◆ Task requirements ◆
In the data, find the word "theoremstyle" and copy out every line that has it.

(Excerpts from a dataset)

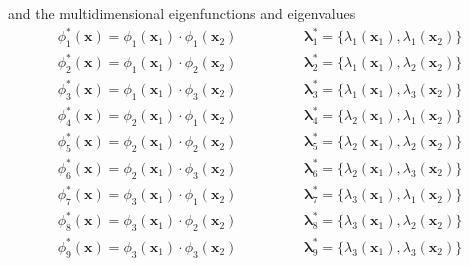 \documentclass[]{interact}
\theoremstyle{plain}%
\theoremstyle{definition}
\theoremstyle{remark}
\begin{document}
\noindent and the multidimensional eigenfunctions and eigenvalues
%
\begin{eqnarray}
\phi^{\ast}_1(\mathbf{x}) = \phi_{1}(\mathbf{x}_1) \cdot \phi_{1}(\mathbf{x}_2)  \hspace{2cm}
%
\boldsymbol{\lambda}^{\ast}_1 = \{\lambda_{1}(\mathbf{x}_1), \lambda_{1}(\mathbf{x}_2)\}  \nonumber \\
%
\phi^{\ast}_2(\mathbf{x}) = \phi_{1}(\mathbf{x}_1) \cdot \phi_{2}(\mathbf{x}_2)  \hspace{2cm}
%
\boldsymbol{\lambda}^{\ast}_2 = \{\lambda_{1}(\mathbf{x}_1), \lambda_{2}(\mathbf{x}_2)\} \nonumber \\
%
\phi^{\ast}_3(\mathbf{x}) = \phi_{1}(\mathbf{x}_1) \cdot \phi_{3}(\mathbf{x}_2) \hspace{2cm}
%
\boldsymbol{\lambda}^{\ast}_3 = \{\lambda_{1}(\mathbf{x}_1), \lambda_{3}(\mathbf{x}_2)\}  \nonumber \\
%
\phi^{\ast}_4(\mathbf{x}) = \phi_{2}(\mathbf{x}_1) \cdot \phi_{1}(\mathbf{x}_2)  \hspace{2cm}
%
\boldsymbol{\lambda}^{\ast}_4 = \{\lambda_{2}(\mathbf{x}_1), \lambda_{1}(\mathbf{x}_2)\}  \nonumber \\
%
\phi^{\ast}_5(\mathbf{x}) = \phi_{2}(\mathbf{x}_1) \cdot \phi_{2}(\mathbf{x}_2)  \hspace{2cm}
%
\boldsymbol{\lambda}^{\ast}_5 = \{\lambda_{2}(\mathbf{x}_1), \lambda_{2}(\mathbf{x}_2)\}  \nonumber \\
%
\phi^{\ast}_6(\mathbf{x}) = \phi_{2}(\mathbf{x}_1) \cdot \phi_{3}(\mathbf{x}_2)  \hspace{2cm}
%
\boldsymbol{\lambda}^{\ast}_6 = \{\lambda_{2}(\mathbf{x}_1), \lambda_{3}(\mathbf{x}_2)\}  \nonumber \\
%
\phi^{\ast}_7(\mathbf{x}) = \phi_{3}(\mathbf{x}_1) \cdot \phi_{1}(\mathbf{x}_2)  \hspace{2cm}
%
\boldsymbol{\lambda}^{\ast}_7 = \{\lambda_{3}(\mathbf{x}_1), \lambda_{1}(\mathbf{x}_2)\}  \nonumber \\
%
\phi^{\ast}_8(\mathbf{x}) = \phi_{3}(\mathbf{x}_1) \cdot \phi_{2}(\mathbf{x}_2)  \hspace{2cm}
%
\boldsymbol{\lambda}^{\ast}_8 = \{\lambda_{3}(\mathbf{x}_1), \lambda_{2}(\mathbf{x}_2)\}  \nonumber \\
%
\phi^{\ast}_9(\mathbf{x}) = \phi_{3}(\mathbf{x}_1) \cdot \phi_{3}(\mathbf{x}_2)  \hspace{2cm}
%
\boldsymbol{\lambda}^{\ast}_9 = \{\lambda_{3}(\mathbf{x}_1), \lambda_{3}(\mathbf{x}_2)\}  \nonumber
\end{eqnarray}
\end{document}
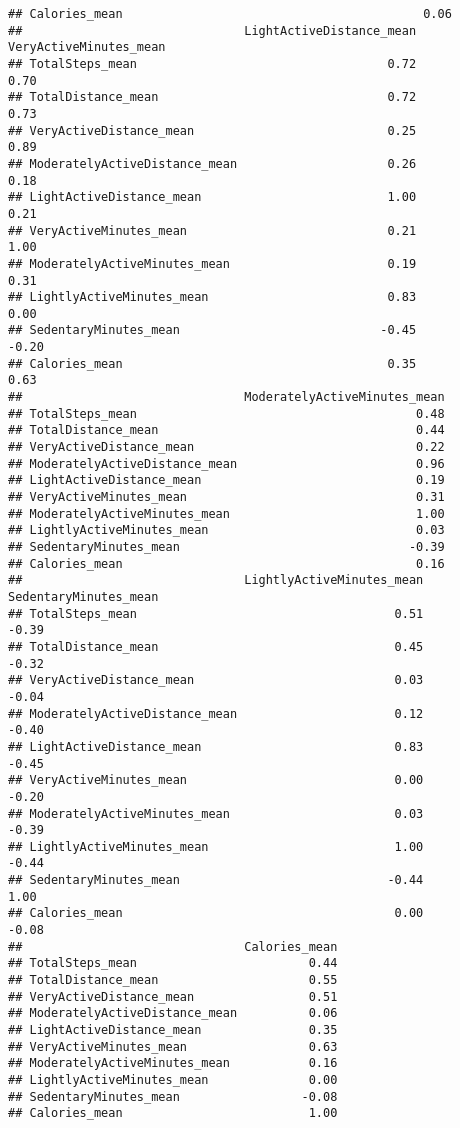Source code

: \documentclass[
]{article}
\begin{document}
\begin{verbatim}
## Calories_mean                                          0.06
##                               LightActiveDistance_mean VeryActiveMinutes_mean
## TotalSteps_mean                                   0.72                   0.70
## TotalDistance_mean                                0.72                   0.73
## VeryActiveDistance_mean                           0.25                   0.89
## ModeratelyActiveDistance_mean                     0.26                   0.18
## LightActiveDistance_mean                          1.00                   0.21
## VeryActiveMinutes_mean                            0.21                   1.00
## ModeratelyActiveMinutes_mean                      0.19                   0.31
## LightlyActiveMinutes_mean                         0.83                   0.00
## SedentaryMinutes_mean                            -0.45                  -0.20
## Calories_mean                                     0.35                   0.63
##                               ModeratelyActiveMinutes_mean
## TotalSteps_mean                                       0.48
## TotalDistance_mean                                    0.44
## VeryActiveDistance_mean                               0.22
## ModeratelyActiveDistance_mean                         0.96
## LightActiveDistance_mean                              0.19
## VeryActiveMinutes_mean                                0.31
## ModeratelyActiveMinutes_mean                          1.00
## LightlyActiveMinutes_mean                             0.03
## SedentaryMinutes_mean                                -0.39
## Calories_mean                                         0.16
##                               LightlyActiveMinutes_mean SedentaryMinutes_mean
## TotalSteps_mean                                    0.51                 -0.39
## TotalDistance_mean                                 0.45                 -0.32
## VeryActiveDistance_mean                            0.03                 -0.04
## ModeratelyActiveDistance_mean                      0.12                 -0.40
## LightActiveDistance_mean                           0.83                 -0.45
## VeryActiveMinutes_mean                             0.00                 -0.20
## ModeratelyActiveMinutes_mean                       0.03                 -0.39
## LightlyActiveMinutes_mean                          1.00                 -0.44
## SedentaryMinutes_mean                             -0.44                  1.00
## Calories_mean                                      0.00                 -0.08
##                               Calories_mean
## TotalSteps_mean                        0.44
## TotalDistance_mean                     0.55
## VeryActiveDistance_mean                0.51
## ModeratelyActiveDistance_mean          0.06
## LightActiveDistance_mean               0.35
## VeryActiveMinutes_mean                 0.63
## ModeratelyActiveMinutes_mean           0.16
## LightlyActiveMinutes_mean              0.00
## SedentaryMinutes_mean                 -0.08
## Calories_mean                          1.00
\end{verbatim}
\end{document}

◆ Answer space ◆
\theoremstyle{plain}%
\theoremstyle{definition}
\theoremstyle{remark}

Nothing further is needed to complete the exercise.